[Fwd]: Response to Mark's message]

Fri Apr 4 14:12:16 CEST 2003

Mark Davis wrote:

>Thanks for your comments.
>
>1. I rather like your idea of using zh.hant; we should test it out on
>various software.
>
>2. Your talk at the Prague conference would be very good for background; is
>it posted somewhere that people on this list can get to?
>

At the moment neither the slides nor the document are posted. I'll put 
them on my personal website and post the URL.

>
>
>Back to your original message:
>
>>3. IMO, locales are not attributes of data structures. They are more
>>like attributes of the processing environment. This is  why I chose to
>>use URN syntax: a URN can be the value of an attribute, but the more
>>common use is as a tag or link.
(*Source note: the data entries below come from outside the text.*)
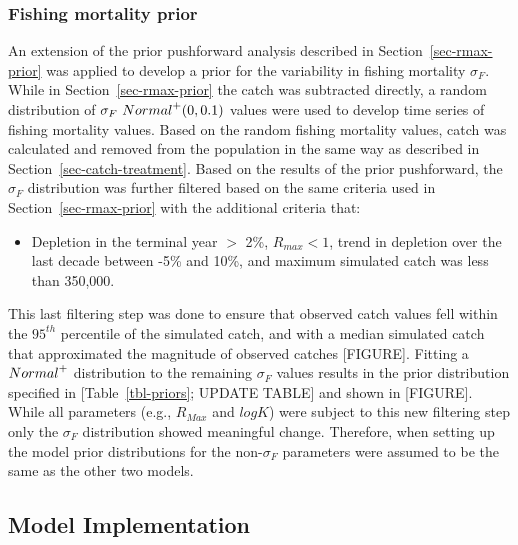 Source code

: \documentclass[
  11pt,
]{SCreport}
\providecommand{\tightlist}{%
  \setlength{\itemsep}{0pt}\setlength{\parskip}{0pt}}\usepackage{longtable,booktabs,array}
\begin{document}
\subsubsection{Fishing mortality prior}\label{sec-sigmaF-prior}

An extension of the prior pushforward analysis described in
Section~\ref{sec-rmax-prior} was applied to develop a prior for the
variability in fishing mortality \(\sigma_F\). While in
Section~\ref{sec-rmax-prior} the catch was subtracted directly, a random
distribution of \(\sigma_F ~ \mathnormal{Normal}^+(0,0.1)\) values were
used to develop time series of fishing mortality values. Based on the
random fishing mortality values, catch was calculated and removed from
the population in the same way as described in
Section~\ref{sec-catch-treatment}. Based on the results of the prior
pushforward, the \(\sigma_F\) distribution was further filtered based on
the same criteria used in Section~\ref{sec-rmax-prior} with the
additional criteria that:

\begin{itemize}
\tightlist
\item
  Depletion in the terminal year \(>\) 2\%, \(R_{max} < 1\), trend in
  depletion over the last decade between -5\% and 10\%, and maximum
  simulated catch was less than 350,000.
\end{itemize}

This last filtering step was done to ensure that observed catch values
fell within the \(95^{th}\) percentile of the simulated catch, and with
a median simulated catch that approximated the magnitude of observed
catches {[}FIGURE{]}. Fitting a \(\mathnormal{Normal}^+\) distribution
to the remaining \(\sigma_F\) values results in the prior distribution
specified in {[}Table~\ref{tbl-priors}; UPDATE TABLE{]} and shown in
{[}FIGURE{]}. While all parameters (e.g., \(R_{Max}\) and \(logK\)) were
subject to this new filtering step only the \(\sigma_F\) distribution
showed meaningful change. Therefore, when setting up the
 model prior distributions for the
non-\(\sigma_F\) parameters were assumed to be the same as the other two
models.

\subsection{Model Implementation}\label{sec-model-implementation}
\end{document}

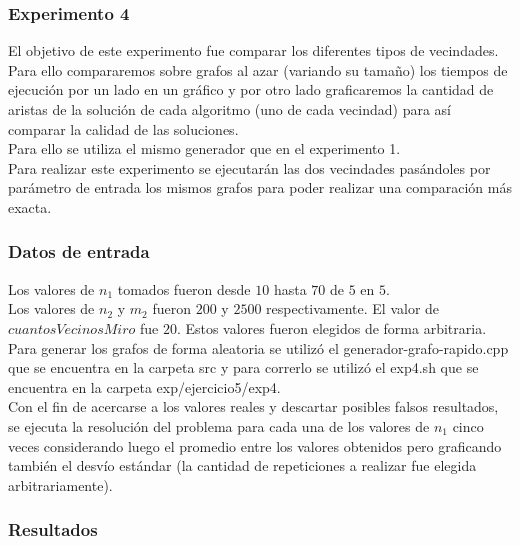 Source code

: \subsubsection*{Experimento 4}\;
\noindent El objetivo de este experimento fue comparar los diferentes tipos de vecindades. Para  ello compararemos sobre grafos al azar (variando su tamaño) los tiempos de ejecución por un lado en un gráfico y por otro lado graficaremos la cantidad de aristas de la solución de cada algoritmo (uno de cada vecindad) para así comparar la calidad de las soluciones. \\
Para ello se utiliza el mismo generador que en el experimento 1.\\
Para realizar este experimento se ejecutarán las dos vecindades pasándoles por parámetro de entrada los mismos grafos para poder realizar una comparación más exacta. \\

\subsubsection*{Datos de entrada}\;
    \noindent Los valores de $n_1$ tomados fueron desde $10$ hasta $70$ de $5$ en $5$. \\
       Los valores de $n_2$ y $m_2$ fueron $200$ y $2500$ respectivamente. El valor de $cuantosVecinosMiro$ fue $20$. Estos valores fueron elegidos de forma arbitraria. \\
        Para generar los grafos de forma aleatoria se utilizó el generador-grafo-rapido.cpp que se encuentra en la carpeta src y para correrlo se utilizó el exp4.sh que se encuentra en la carpeta exp/ejercicio5/exp4. \\
        Con el fin de acercarse a los valores reales y descartar posibles falsos resultados, se ejecuta la resolución del problema para cada una de los valores de $n_1$ cinco veces considerando luego el promedio entre los valores obtenidos pero graficando también el desvío estándar (la cantidad de repeticiones a realizar fue elegida arbitrariamente).\; 

\subsubsection*{Resultados}\;

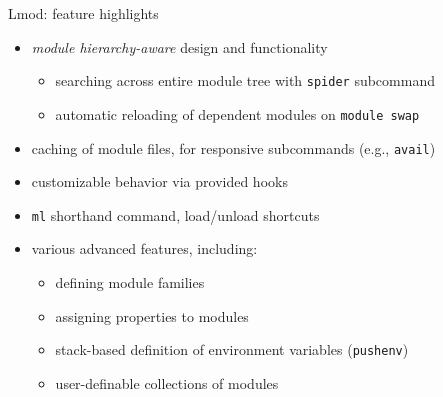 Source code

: \documentclass[10pt,xcolor={usenames,dvipsnames}]{beamer}
\begin{document}
\begin{frame}{Lmod: feature highlights}
    \begin{itemize}
        \item \emph{module hierarchy-aware} design and functionality
        \begin{itemize}
            \item searching across entire module tree with \texttt{spider} subcommand
            \item automatic reloading of dependent modules on \texttt{module swap}
        \end{itemize}
        \item caching of module files, for responsive subcommands (e.g., \texttt{avail})
        \item customizable behavior via provided hooks
        \item \texttt{ml} shorthand command, load/unload shortcuts
        \item various advanced features, including:
        \begin{itemize}
            \item defining module families
            \item assigning properties to modules
            \item stack-based definition of environment variables (\texttt{pushenv})
            \item user-definable collections of modules
        \end{itemize}
    \end{itemize}
\end{frame}

\end{document}
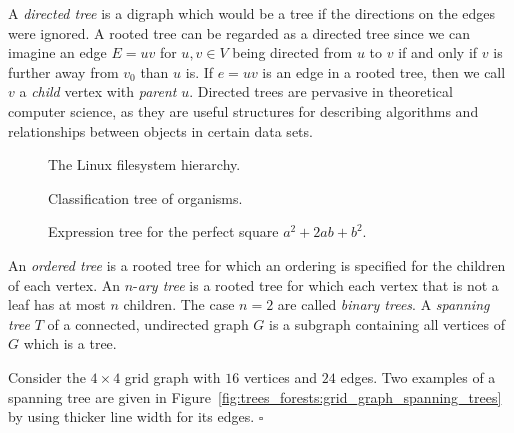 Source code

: A \emph{directed tree} is a digraph which would
be a tree if the directions on the edges were ignored. A rooted tree
can be regarded as a directed tree since we can imagine an edge
$E = uv$ for $u,v \in V$ being directed from $u$ to $v$ if and only
if $v$ is further away from $v_0$ than $u$ is. If $e = uv$ is an edge
in a rooted tree, then we call $v$ a \emph{child} vertex
with \emph{parent} $u$. Directed trees are pervasive in
theoretical computer science, as they are useful structures for
describing algorithms and relationships between objects in certain
data sets.

\begin{figure}[!htbp]
\centering
{}

\caption{The Linux filesystem hierarchy.}
\label{fig:trees_forests:filesystem_hierarchy}
\end{figure}

\begin{figure}[!htbp]
\centering
{}

\caption{Classification tree of organisms.}
\label{fig:trees_forests:classification_tree_organisms}
\end{figure}

\begin{figure}[!htbp]
\centering
{}

\caption{Expression tree for the perfect square $a^2 + 2ab + b^2$.}
\label{fig:trees_forests:expression_tree_perfect_square}
\end{figure}

An \emph{ordered tree} is a rooted tree for which
an ordering is specified for the children of each vertex. An
$n$-\emph{ary tree} is a rooted tree for which
each vertex that is not a leaf has at most $n$ children. The case
$n = 2$ are called \emph{binary trees}. A
\emph{spanning tree} $T$ of a connected,
undirected graph $G$ is a subgraph containing all vertices of $G$
which is a tree.

\begin{example}
\label{eg:trees_forests:spanning_tree}
{\rm
Consider the $4 \times 4$ grid graph with $16$ vertices and
$24$ edges. Two examples of a spanning tree are given in
Figure~\ref{fig:trees_forests:grid_graph_spanning_trees} by using
thicker line width for its edges.}
\hfill $\square$
\end{example}

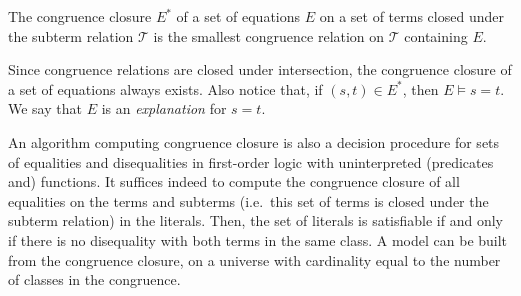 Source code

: \documentclass[smallextended]{svjour3}
\begin{document}
\begin{definition}
The congruence closure $E^*$ of a set of equations $E$ on a set of terms closed under the subterm relation $\mathcal{T}$ is the smallest congruence relation on $\mathcal{T}$ containing $E$.

\end{definition}
\noindent
Since congruence relations are closed under intersection, the congruence closure of a set of equations always exists.  Also notice that, if  $(s,t) \in E^*$, then $E \models s = t$.  We say that $E$ is an \emph{explanation} for $s = t$.

An algorithm computing congruence closure is also a decision procedure for sets of equalities and disequalities in first-order logic with uninterpreted (predicates and) functions.  It suffices indeed to compute the congruence closure of all equalities on the terms and subterms (i.e.\ this set of terms is closed under the subterm relation) in the literals.  Then, the set of literals is satisfiable if and only if there is no disequality with both terms in the same class.  A model can be built from the congruence closure, on a universe with cardinality equal to the number of classes in the congruence.

%
%
%
%
%
\end{document}
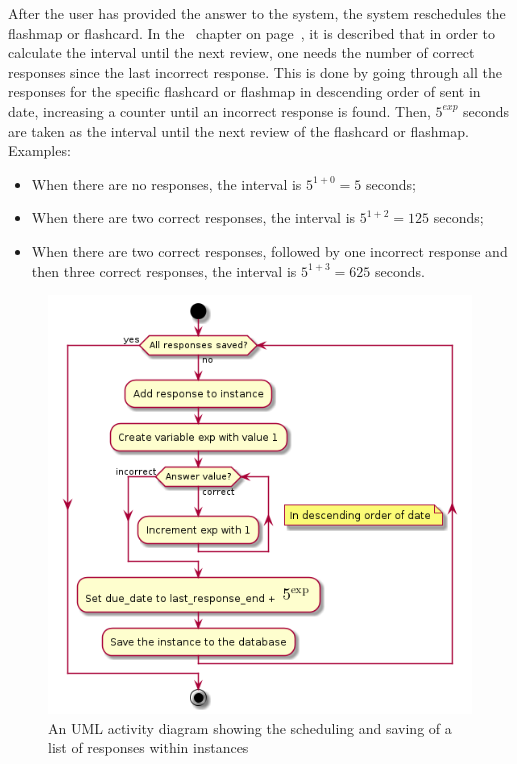 After the user has provided the answer to the system, the system reschedules the flashmap or flashcard. In the~ chapter on page~\pageref{subsec:adaptivesequencing}, it is described that in order to calculate the interval until the next review, one needs the number of correct responses since the last incorrect response. This is done by going through all the responses for the specific flashcard or flashmap in descending order of sent in date, increasing a counter until an incorrect response is found. Then, $5^{exp}$ seconds are taken as the interval until the next review of the flashcard or flashmap. Examples:
%
\begin{itemize}
    \item When there are no responses, the interval is $5^{1+0}=5$ seconds;
        \item When there are two correct responses, the interval is $5^{1+2}=125$ seconds;
        \item When there are two correct responses, followed by one incorrect response and then three correct responses, the interval is $5^{1+3}=625$ seconds.
\end{itemize}

\begin{figure}
\centering
    \includegraphics[height=.5\textheight]{img/learningserver.png}
\caption{An UML activity diagram showing the scheduling and saving of a list of responses within instances}
\label{fig:learningserver}
\end{figure}

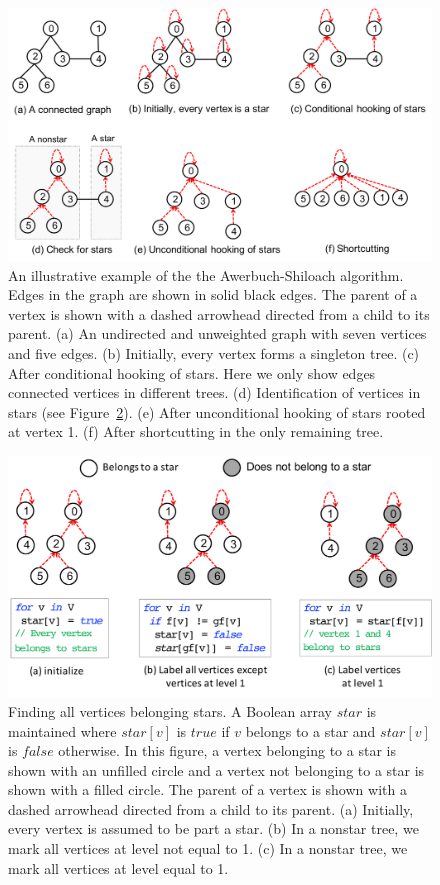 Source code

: \begin{figure}[!t]
   \centering
   \includegraphics[scale=.45]{figures/example} 
   \caption{An illustrative example of the the Awerbuch-Shiloach algorithm. Edges in the graph are shown in solid black edges. The parent of a vertex is shown with a dashed arrowhead directed from a child to its parent. (a) An undirected and unweighted graph with seven vertices and five edges. (b) Initially, every vertex forms a singleton tree. (c) After conditional hooking of stars. Here we only show edges connected vertices in different trees. (d) Identification of vertices in stars (see Figure~\ref{fig:starcheck}). (e) After unconditional hooking of stars rooted at vertex 1. (f) After shortcutting in the only remaining tree. }
   \label{fig:example}
\end{figure}



\begin{figure}[!t]
   \centering
   \includegraphics[scale=.45]{figures/starcheck} 
   \caption{Finding all vertices belonging stars. A Boolean array $star$ is maintained where $star[v]$ is $true$ if $v$ belongs to a star and $star[v]$ is $false$ otherwise. In this figure, a vertex belonging to a star is shown with an unfilled circle and a vertex  not belonging to a star is shown with a filled circle. The parent of a vertex is shown with a dashed arrowhead directed from a child to its parent. (a) Initially, every vertex is assumed to be part a star. (b) In a nonstar tree, we mark all vertices at level not equal to 1. (c) In a nonstar tree, we mark all vertices at level equal to 1.}
   \label{fig:starcheck}
\end{figure}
Use as an attribute can be deprecated
>>and confusion with xml:lang avoided.
>>
>
>I'm a little confused by "not attributes of data structures". A simple
>reading of that would be that they wouldn't be exchanged in protocols --
>which are essentially data structures -- but I'm sure you didn't mean that.
>Maybe you meant that "they should not be attributes of text in documents"?
>(which I would agree to)
>

The latter. They aren't attributes of text (or numbers or dates or ...). 
IOW a locale >>should<< not be used as a modifier to a data structure. 
It, of course, can itself be exchanged or made to be a field in a data 
structure. But to say that, for example, an "object of type 'x' has a 
locale of 'y'" seems like (at best) very poor internationalization... I 
almost don't care what the object is (the exception being a locale data 
file, I guess).

>
>
>>4. There was a lot of dicussion of supra- ("Latin America") and
>>sub-national ("Kurdistan") locale requirements, as well as cross-locale
>>preferences. ISO3166 will never help us here. I don't personally think
>>it matters, but some folks are vociferous about it. The use of country
>>as a form of locale identification (or language identification) is
>>somewhat arbitrary.
>>
>
>Actually, I think there is some progress on that front; Michael Everson can
>correct me if I am wrong, but I think they are adding some of the subras.
>
>They have already, in some cases, subs, although they are not as
>fine-grained as one might need in the slippery-slope cases (e.g. cities or
>counties in the US, for calculating sales tax). And once again, I have
>doubts as to whether the more detailed kind of information like counties
>belongs in a "locale". It is clearly information that someone may need to
>communicate, but it makes "locale" more of a kitchen sink.
>

I don't want to enter into the sloppy world of "fine grained locales". I 
mention the supra/sub issue as one that frequently resurfaces when 
speaking of locales in the abstract, but the actual use of one of these 
structures is generally tied to one's implementation and impl decisions. 
Locales are somewhat sloppy references to start with. Adding additional 
levels of ficticious specificity is a waste of time, especially since 
existing environments will, at best, generally ignore the extra values.

Now I can understand why these distinctions would be of interest for the 
purpose of creating language identifiers. I think that the plans for 
these kinds of distinctions should focus on that aspect.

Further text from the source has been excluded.